I hear and see the term “strategy” used a lot in relation to marketing and advertising. I see “marketing strategist” used as a title fairly often in my circles, and I have alarms going off in my head. Many times what is called “strategy” really isn’t. To the untrained eye, the counterfeit may be hard to identify.


A media plan isn’t a marketing strategy. A target audience, slogan, logo, and an ad concept is not a strategy. A really great presentation or sales pitch isn’t a strategy. So, what IS?


Building a true strategy for marketing is not easy, and sometimes—like a Federal Reserve Note—we have to identify what a strategy IS in order to know what it isn’t.


A marketing strategy is:


Comprehensive


It’s more than slogans and graphics and budgets and target audiences. A true strategy takes your internal culture into account. How will your core values fit into your advertising message? How will your team deliver those values every day?

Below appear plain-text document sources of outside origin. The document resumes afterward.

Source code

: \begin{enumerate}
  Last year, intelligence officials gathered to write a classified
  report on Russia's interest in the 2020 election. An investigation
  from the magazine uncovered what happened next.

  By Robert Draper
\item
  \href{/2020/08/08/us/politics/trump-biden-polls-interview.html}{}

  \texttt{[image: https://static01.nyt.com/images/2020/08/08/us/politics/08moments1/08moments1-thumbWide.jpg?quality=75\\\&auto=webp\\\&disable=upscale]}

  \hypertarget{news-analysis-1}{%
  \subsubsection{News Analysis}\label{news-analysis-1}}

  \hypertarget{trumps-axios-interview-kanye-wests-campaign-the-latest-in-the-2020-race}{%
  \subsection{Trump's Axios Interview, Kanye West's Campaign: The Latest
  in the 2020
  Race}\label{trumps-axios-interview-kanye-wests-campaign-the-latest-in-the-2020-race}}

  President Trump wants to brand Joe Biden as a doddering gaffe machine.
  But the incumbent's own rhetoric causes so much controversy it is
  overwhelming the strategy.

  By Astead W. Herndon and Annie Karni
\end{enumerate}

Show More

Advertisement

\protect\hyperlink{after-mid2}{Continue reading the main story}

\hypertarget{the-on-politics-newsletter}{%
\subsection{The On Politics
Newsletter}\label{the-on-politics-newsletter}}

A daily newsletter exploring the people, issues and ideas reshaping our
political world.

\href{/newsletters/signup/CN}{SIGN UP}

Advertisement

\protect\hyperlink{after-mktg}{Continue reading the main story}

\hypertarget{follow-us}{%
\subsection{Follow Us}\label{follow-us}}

What about the brand promise and your points of differentiation? Too often advertisers want to introduce an image of their company into the marketplace that doesn’t match their culture internally. That’s not strategy. That’s spin.


Detailed


If it doesn’t spell out the details, it’s not a strategy. Don’t confuse ideas or creativity with strategy. Those are important parts, but they don’t pass the strategy test. True strategists work from the bottom up as well as the top down.


Measurable


If you can’t measure it, you can’t manage it. Your strategy has to actually do something, and that something needs to be measured and monitored. That doesn’t mean you must measure every little detail, but it should at least contain measurable goals, metrics, or milestones.


Realistic


What good is a strategy if it’s not actually do-able? Again, ideas are great, but workable solutions are the key. Real strategists know how to qualify realistic options in advance and will avoid wasting your time.


Why?


A good strategy answers the “WHY” question, not just “what.” It explains why you should implement it, not just what you should do. There are many ways to answer “what” you should do for your marketing, but there’s only one way that your individually unique company can answer the WHY question.


A true marketing strategist is creative, detailed, brand-focused, and ROI conscious. Don’t settle for the counterfeit. It could cost you.